Induction: Given a cause and an effect, induce a rule.
Abduction: Given a rule and an effect, abduce a cause.
TAXONOMY
What? – Parameters, structure, hidden concepts
What from? – Supervised, Unsupervised, Reinforcement
What for? – prediction, diagnostics, summarization
How? – passive, active, online, offline
Outputs? – Classification, Regression
Details? – Generative, Discriminative
Occom’s Razor – Everything else being equal, choose the less complex hypothesis.
The Ultimate goal of Machine Learning is to have data models that can learn and improve overtime.
Evaluation Metrics
Learn from data to make predictions.
Classification is about deciding which categories new instances belong to. Then when we see new objects we can use their features to guess which class they belong to.
In regression, we want to make a prediction on continuous data.

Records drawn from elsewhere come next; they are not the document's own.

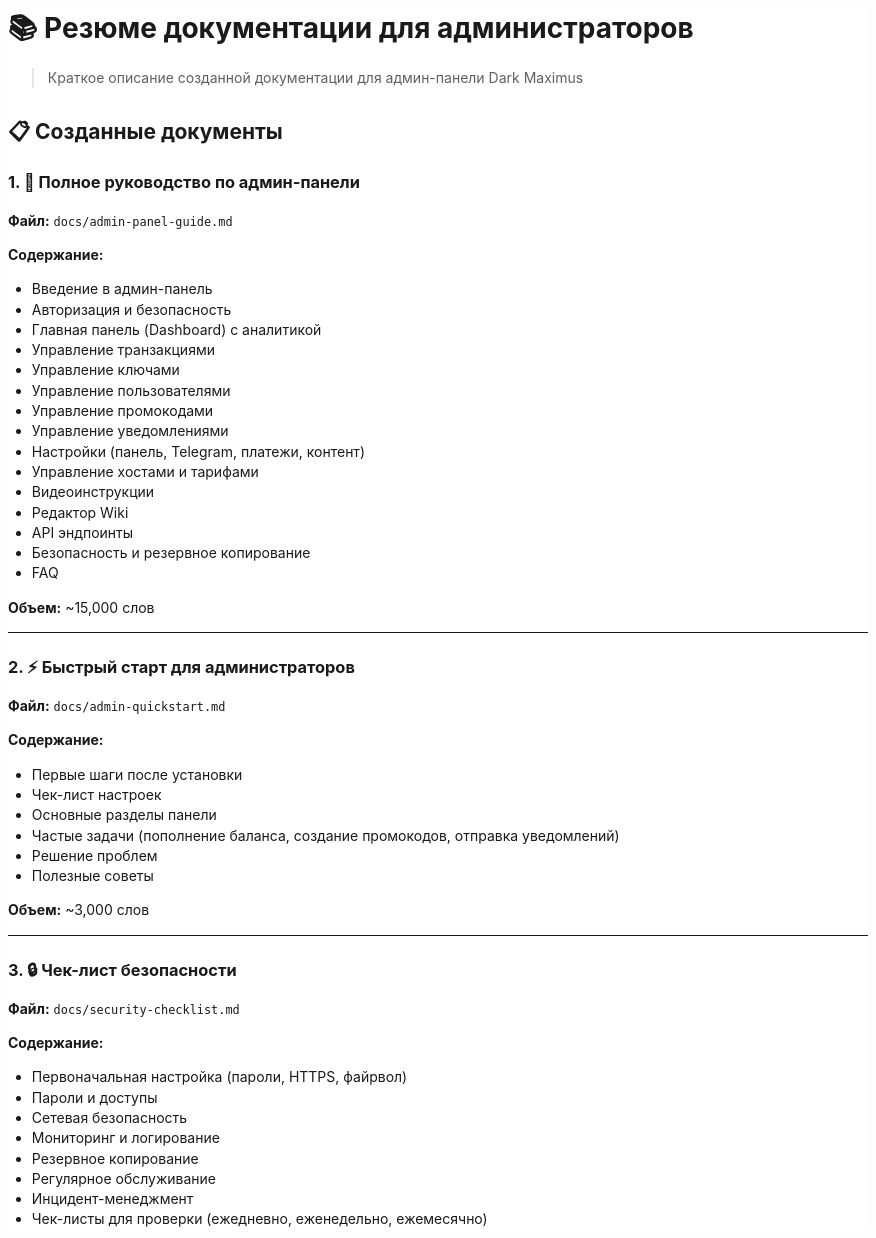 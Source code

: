 # 📚 Резюме документации для администраторов

> Краткое описание созданной документации для админ-панели Dark Maximus

## 📋 Созданные документы

### 1. 📖 Полное руководство по админ-панели
**Файл:** `docs/admin-panel-guide.md`

**Содержание:**
- Введение в админ-панель
- Авторизация и безопасность
- Главная панель (Dashboard) с аналитикой
- Управление транзакциями
- Управление ключами
- Управление пользователями
- Управление промокодами
- Управление уведомлениями
- Настройки (панель, Telegram, платежи, контент)
- Управление хостами и тарифами
- Видеоинструкции
- Редактор Wiki
- API эндпоинты
- Безопасность и резервное копирование
- FAQ

**Объем:** ~15,000 слов

---

### 2. ⚡ Быстрый старт для администраторов
**Файл:** `docs/admin-quickstart.md`

**Содержание:**
- Первые шаги после установки
- Чек-лист настроек
- Основные разделы панели
- Частые задачи (пополнение баланса, создание промокодов, отправка уведомлений)
- Решение проблем
- Полезные советы

**Объем:** ~3,000 слов

---

### 3. 🔒 Чек-лист безопасности
**Файл:** `docs/security-checklist.md`

**Содержание:**
- Первоначальная настройка (пароли, HTTPS, файрвол)
- Пароли и доступы
- Сетевая безопасность
- Мониторинг и логирование
- Резервное копирование
- Регулярное обслуживание
- Инцидент-менеджмент
- Чек-листы для проверки (ежедневно, еженедельно, ежемесячно)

In classification, we want to see how often a model correctly or incorrectly identifies a new example, whereas, in regression we might be more interested to see how far off the model’s prediction is true from true value.
Classification ⇒ Accuracy, precision, recall and F-score.

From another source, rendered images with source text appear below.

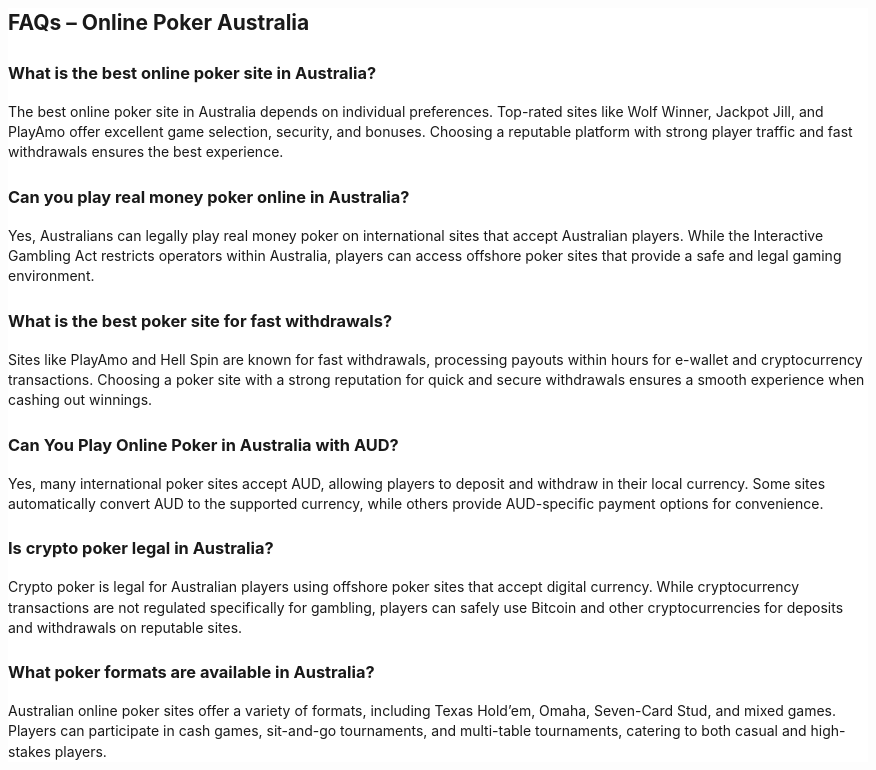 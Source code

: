 ## FAQs – Online Poker Australia

### What is the best online poker site in Australia?

The best online poker site in Australia depends on individual preferences. Top-rated sites like Wolf Winner, Jackpot Jill, and PlayAmo offer excellent game selection, security, and bonuses. Choosing a reputable platform with strong player traffic and fast withdrawals ensures the best experience.

### Can you play real money poker online in Australia?

Yes, Australians can legally play real money poker on international sites that accept Australian players. While the Interactive Gambling Act restricts operators within Australia, players can access offshore poker sites that provide a safe and legal gaming environment.

### What is the best poker site for fast withdrawals?

Sites like PlayAmo and Hell Spin are known for fast withdrawals, processing payouts within hours for e-wallet and cryptocurrency transactions. Choosing a poker site with a strong reputation for quick and secure withdrawals ensures a smooth experience when cashing out winnings.

### Can You Play Online Poker in Australia with AUD?

Yes, many international poker sites accept AUD, allowing players to deposit and withdraw in their local currency. Some sites automatically convert AUD to the supported currency, while others provide AUD-specific payment options for convenience.

### Is crypto poker legal in Australia?

Crypto poker is legal for Australian players using offshore poker sites that accept digital currency. While cryptocurrency transactions are not regulated specifically for gambling, players can safely use Bitcoin and other cryptocurrencies for deposits and withdrawals on reputable sites.

### What poker formats are available in Australia?

Australian online poker sites offer a variety of formats, including Texas Hold’em, Omaha, Seven-Card Stud, and mixed games. Players can participate in cash games, sit-and-go tournaments, and multi-table tournaments, catering to both casual and high-stakes players.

Regression ⇒ mean absolute error and mean square error.
Short comings of accuracy:
- Not ideal for skewed classes
- may want to err on side of guessing innocent.
- may want to err on the side of guessing guilty.
Causes of Error:
Bias due to a model being unable to represent the complexity of the underlying data.
Variance due to a model being overly sensitive to the limited data it has been trained on.
Bias occurs when a model has enough data but is not complex enough to capture the underlying relationships. As a result, the model consistently and systematically misrepresents the data, leading to low accuracy in prediction. This is known as Underfitting. To overcome error from bias, we need more complex model.
Variance is a measure of how much the predictions vary for any given test sample. High sensitivity to the training set is also known as Overfitting. Occurs when the model is too complex.
We can typically reduce the variability of a model’s predictions and increase precision by training on more data. If more data is unavailable, we can also control variance by limiting our model’s complexity .
Data Types:
- Numeric data
- Categorical data
- Time-Series data
Curse of Dimensionality
As the number of features or dimensions grows, the amount of data we need to generalize accurately grows exponentially.